Although a grace period built into most loans means Mozambique is not in formal default, analysts say the revelations of secret borrowing – which took total foreign debt to $9.86 billion, or around 80 percent of GDP – made a repayment crisis almost inevitable.(Reuters)
Mozambique was heading for default on Monday after the government failed to honour a sovereign guarantee behind a $535 million loan taken out by a state-run company to build shipyards that have not yet materialised, a finance ministry source said.

The firm, Mozambique Asset Management (MAM), was unable to make the $178 million repayment, and the government, which last month admitted to $1.35 billion of secret foreign borrowing, also failed to come up with the cash, the source said.

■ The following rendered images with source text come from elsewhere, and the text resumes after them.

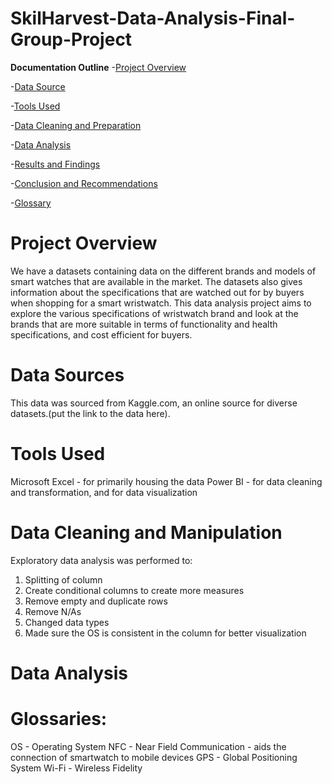 # SkilHarvest-Data-Analysis-Final-Group-Project

**Documentation Outline**
-[Project Overview](#project-overview)

-[Data Source](#data-source)

-[Tools Used](#tools-used)

-[Data Cleaning and Preparation](#data-cleaning-and-preparation)

-[Data Analysis](#data-analysis)

-[Results and Findings](#results-and-findings)

-[Conclusion and Recommendations](#conclusion-and-recommendations)

-[Glossary](#glossary)

# Project Overview
We have a datasets containing data on the different brands and models of smart watches that are available in the market. The datasets also gives information about the specifications that are watched out for by buyers when shopping for a smart wristwatch. This data analysis project aims to explore the various specifications of wristwatch brand and look at the brands that are more suitable in terms of functionality and health specifications, and cost efficient for buyers.

# Data Sources
This data was sourced from Kaggle.com, an online source for diverse datasets.(put the link to the data here).

# Tools Used
Microsoft Excel - for primarily housing the data
Power BI - for data cleaning and transformation, and for data visualization

# Data Cleaning and Manipulation
Exploratory data analysis was performed to:
1. Splitting of column
2. Create conditional columns to create more measures
3. Remove empty and duplicate rows
4. Remove N/As
5. Changed data types
6. Made sure the OS is consistent in the column for better visualization

# Data Analysis


# Glossaries:
OS - Operating System
NFC - Near Field Communication - aids the connection of smartwatch to mobile devices
GPS - Global Positioning System
Wi-Fi - Wireless Fidelity
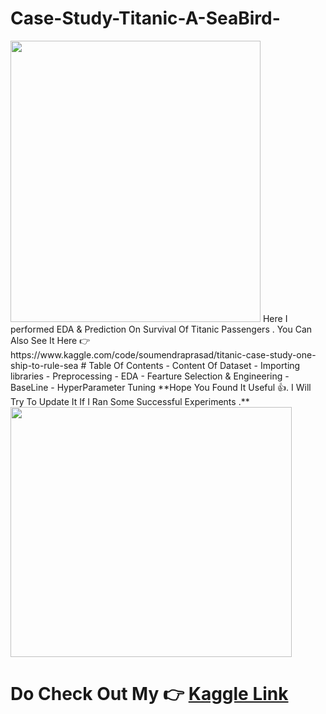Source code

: # Case-Study-Titanic-A-SeaBird-
<img src = "https://media.tenor.com/dRQMwkMSytYAAAAC/titanic.gif" width = 400 height = 450/>
Here I performed EDA &amp; Prediction On  Survival Of Titanic Passengers . You Can Also See It Here 👉 https://www.kaggle.com/code/soumendraprasad/titanic-case-study-one-ship-to-rule-sea
# Table Of Contents
- Content Of Dataset
- Importing libraries
- Preprocessing
- EDA
- Fearture Selection & Engineering
- BaseLine
- HyperParameter Tuning
**Hope You  Found It Useful 👍. I Will Try To Update It If I Ran Some Successful Experiments .**
<img src="https://media.tenor.com/ZrFooc6A9ysAAAAC/goodgoodgeneral-mental-health.gif" width= 450 height = 400 />

# Do Check Out My 👉 [Kaggle Link](https://www.kaggle.com/soumendraprasad)
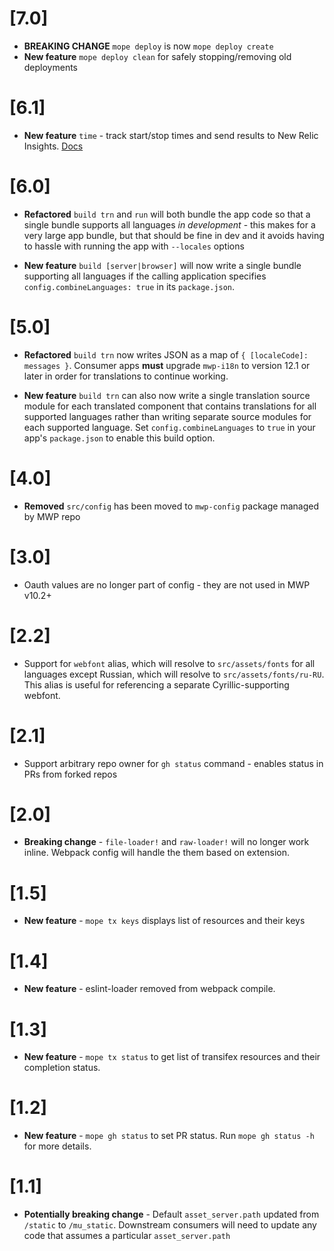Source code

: # [7.0]

* **BREAKING CHANGE** `mope deploy` is now `mope deploy create`
* **New feature** `mope deploy clean` for safely stopping/removing old deployments

# [6.1]

* **New feature** `time` - track start/stop times and send results to New Relic
  Insights. [Docs](docs/time.md)

# [6.0]

* **Refactored** `build trn` and `run` will both bundle the app code so that a
  single bundle supports all languages _in development_ - this makes for a very
  large app bundle, but that should be fine in dev and it avoids having to
  hassle with running the app with `--locales` options

* **New feature** `build [server|browser]` will now write a single bundle
  supporting all languages if the calling application specifies
  `config.combineLanguages: true` in its `package.json`.

# [5.0]

* **Refactored** `build trn` now writes JSON as a map of
  `{ [localeCode]: messages }`. Consumer apps **must** upgrade `mwp-i18n` to
  version 12.1 or later in order for translations to continue working.

* **New feature** `build trn` can also now write a single translation source
  module for each translated component that contains translations for all
  supported languages rather than writing separate source modules for each
  supported language. Set `config.combineLanguages` to `true` in your app's
  `package.json` to enable this build option.

# [4.0]

* **Removed** `src/config` has been moved to `mwp-config` package managed by
  MWP repo

# [3.0]

* Oauth values are no longer part of config - they are not used in MWP v10.2+

# [2.2]

* Support for `webfont` alias, which will resolve to `src/assets/fonts` for all
  languages except Russian, which will resolve to `src/assets/fonts/ru-RU`. This
  alias is useful for referencing a separate Cyrillic-supporting webfont.

# [2.1]

* Support arbitrary repo owner for `gh status` command - enables status in PRs
  from forked repos

# [2.0]

* **Breaking change** - `file-loader!` and `raw-loader!` will no longer work inline.
  Webpack config will handle the them based on extension.

# [1.5]

* **New feature** - `mope tx keys` displays list of resources and their keys

# [1.4]

* **New feature** - eslint-loader removed from webpack compile.

# [1.3]

* **New feature** - `mope tx status` to get list of transifex resources and
  their completion status.

# [1.2]

* **New feature** - `mope gh status` to set PR status. Run `mope gh status -h`
  for more details.

# [1.1]

* **Potentially breaking change** - Default `asset_server.path` updated from
  `/static` to `/mu_static`. Downstream consumers will need to update any code
  that assumes a particular `asset_server.path`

Foreign creditors behind the loan, organised by Russia’s VTB Bank, had rejected the war-scarred southern African nation’s initial proposals to renegotiate payments but were still in talks to try to reach a deal, the source added.
VTB declined to respond to questions submitted by Reuters earlier in the day. Calls and messages sent to finance minister Adriano Maleiane’s mobile phone went unanswered.

Although a grace period built into most loans means Mozambique is not in formal default, analysts say the revelations of secret borrowing – which took total foreign debt to $9.86 billion, or around 80 percent of GDP – made a repayment crisis almost inevitable.

Earlier on Monday, ratings agency Fitch cut Mozambique’s credit rating to ‘CC’ from ‘CCC’, indicating that “a default of some kind appears probable”.